Blue Cod are a renowned eating fish and arguably New Zealand’s finest seafood offering. And of those caught, Blue Cod from Chatham Island waters are sought out by top chefs around the world. Good chefs are adept at bringing out the best flavours in the species — the delicate sweetness that comes from lush, well-defined flakes of flesh. So how do you get the most from your Chatham Blue Cod at home? And how do top chefs tell when fish is cooked? Read on to find out!


Dot spotting

 The tip to knowing when your Blue Cod fillet is cooked is dot spotting. As your blue cod fillet cooks its muscle fibres will contract. This forces the cod’s internal protein to rise — presenting as tiny white dots on the surface of the fish. Your fish is ready to come off the heat just before these spots appear. 

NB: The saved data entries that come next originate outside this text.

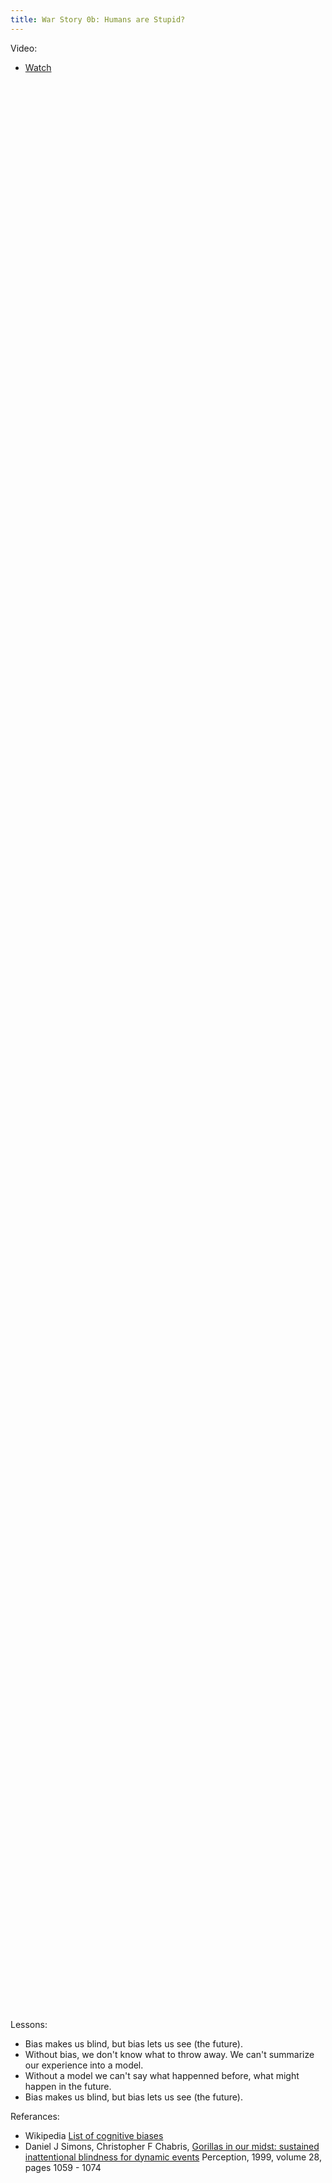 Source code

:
 ```yaml
---
title: War Story 0b: Humans are Stupid?
---
```


Video:

- [Watch](https://www.youtube.com/watch?v=vJG698U2Mvo)

<p>&nbsp; </p><p>&nbsp; </p><p>&nbsp; </p><p>&nbsp; </p><p>&nbsp; </p><p>&nbsp; </p><p>&nbsp; </p><p>&nbsp; </p><p>&nbsp; </p><p>&nbsp;</p>
<p>&nbsp; </p><p>&nbsp; </p><p>&nbsp; </p><p>&nbsp; </p><p>&nbsp; </p><p>&nbsp; </p><p>&nbsp; </p><p>&nbsp; </p><p>&nbsp; </p><p>&nbsp;</p>
<p>&nbsp; </p><p>&nbsp; </p><p>&nbsp; </p><p>&nbsp; </p><p>&nbsp; </p><p>&nbsp; </p><p>&nbsp; </p><p>&nbsp; </p><p>&nbsp; </p><p>&nbsp;</p>
<p>&nbsp; </p><p>&nbsp; </p><p>&nbsp; </p><p>&nbsp; </p><p>&nbsp; </p><p>&nbsp; </p><p>&nbsp; </p><p>&nbsp; </p><p>&nbsp; </p><p>&nbsp;</p>
<p>&nbsp; </p><p>&nbsp; </p><p>&nbsp; </p><p>&nbsp; </p><p>&nbsp; </p><p>&nbsp; </p><p>&nbsp; </p><p>&nbsp; </p><p>&nbsp; </p><p>&nbsp;</p>
<p>&nbsp; </p><p>&nbsp; </p><p>&nbsp; </p><p>&nbsp; </p><p>&nbsp; </p><p>&nbsp; </p><p>&nbsp; </p><p>&nbsp; </p><p>&nbsp; </p><p>&nbsp;</p>
<p>&nbsp; </p><p>&nbsp; </p><p>&nbsp; </p><p>&nbsp; </p><p>&nbsp; </p><p>&nbsp; </p><p>&nbsp; </p><p>&nbsp; </p><p>&nbsp; </p><p>&nbsp;</p>
<p>&nbsp; </p><p>&nbsp; </p><p>&nbsp; </p><p>&nbsp; </p><p>&nbsp; </p><p>&nbsp; </p><p>&nbsp; </p><p>&nbsp; </p><p>&nbsp; </p><p>&nbsp;</p>
<p>&nbsp; </p><p>&nbsp; </p><p>&nbsp; </p><p>&nbsp; </p><p>&nbsp; </p><p>&nbsp; </p><p>&nbsp; </p><p>&nbsp; </p><p>&nbsp; </p><p>&nbsp;</p>
<p>&nbsp; </p><p>&nbsp; </p><p>&nbsp; </p><p>&nbsp; </p><p>&nbsp; </p><p>&nbsp; </p><p>&nbsp; </p><p>&nbsp; </p><p>&nbsp; </p><p>&nbsp;</p>

Lessons:

- Bias makes us blind, but bias lets us see (the future).
- Without bias, we don't know what to throw away. We can't summarize our experience into a model.
- Without a model we can't say what happenned before, what might happen in the future.
- Bias makes us blind, but bias lets us see (the future).

Referances:

- Wikipedia [List of cognitive biases](https://en.wikipedia.org/wiki/List_of_cognitive_biases)
- Daniel J Simons, Christopher F Chabris, 
  [Gorillas in our midst: sustained inattentional 
   blindness for dynamic events](http://www.chabris.com/Simons1999.pdf)
  Perception, 1999, volume 28, pages 1059 - 1074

 Perhaps the biggest challenge when preparing fish is keeping the flesh together once it’s cooked. Remember the transition from almost done to perfectly cooked happens in minutes. The residual heat in fish means it will continue to cook for a few minutes, even after it’s removed from heat. 

Knife check

To be on the safe side, and until you get a feel for protein spotting, we suggest a knife-based check. Some recipes suggest cooking fish until it flakes. But by that time, it can be dry. One good readiness check involves sliding a knife through a seam in the fish flesh. Gently pry to see if the fish has lost its translucency. If you see a tiny bit of translucency in the centre, take it off the heat — by the time you serve it, the fish will be cooked through.
 
 

Try cooking with our award-winning Chatham Island Blue Cod...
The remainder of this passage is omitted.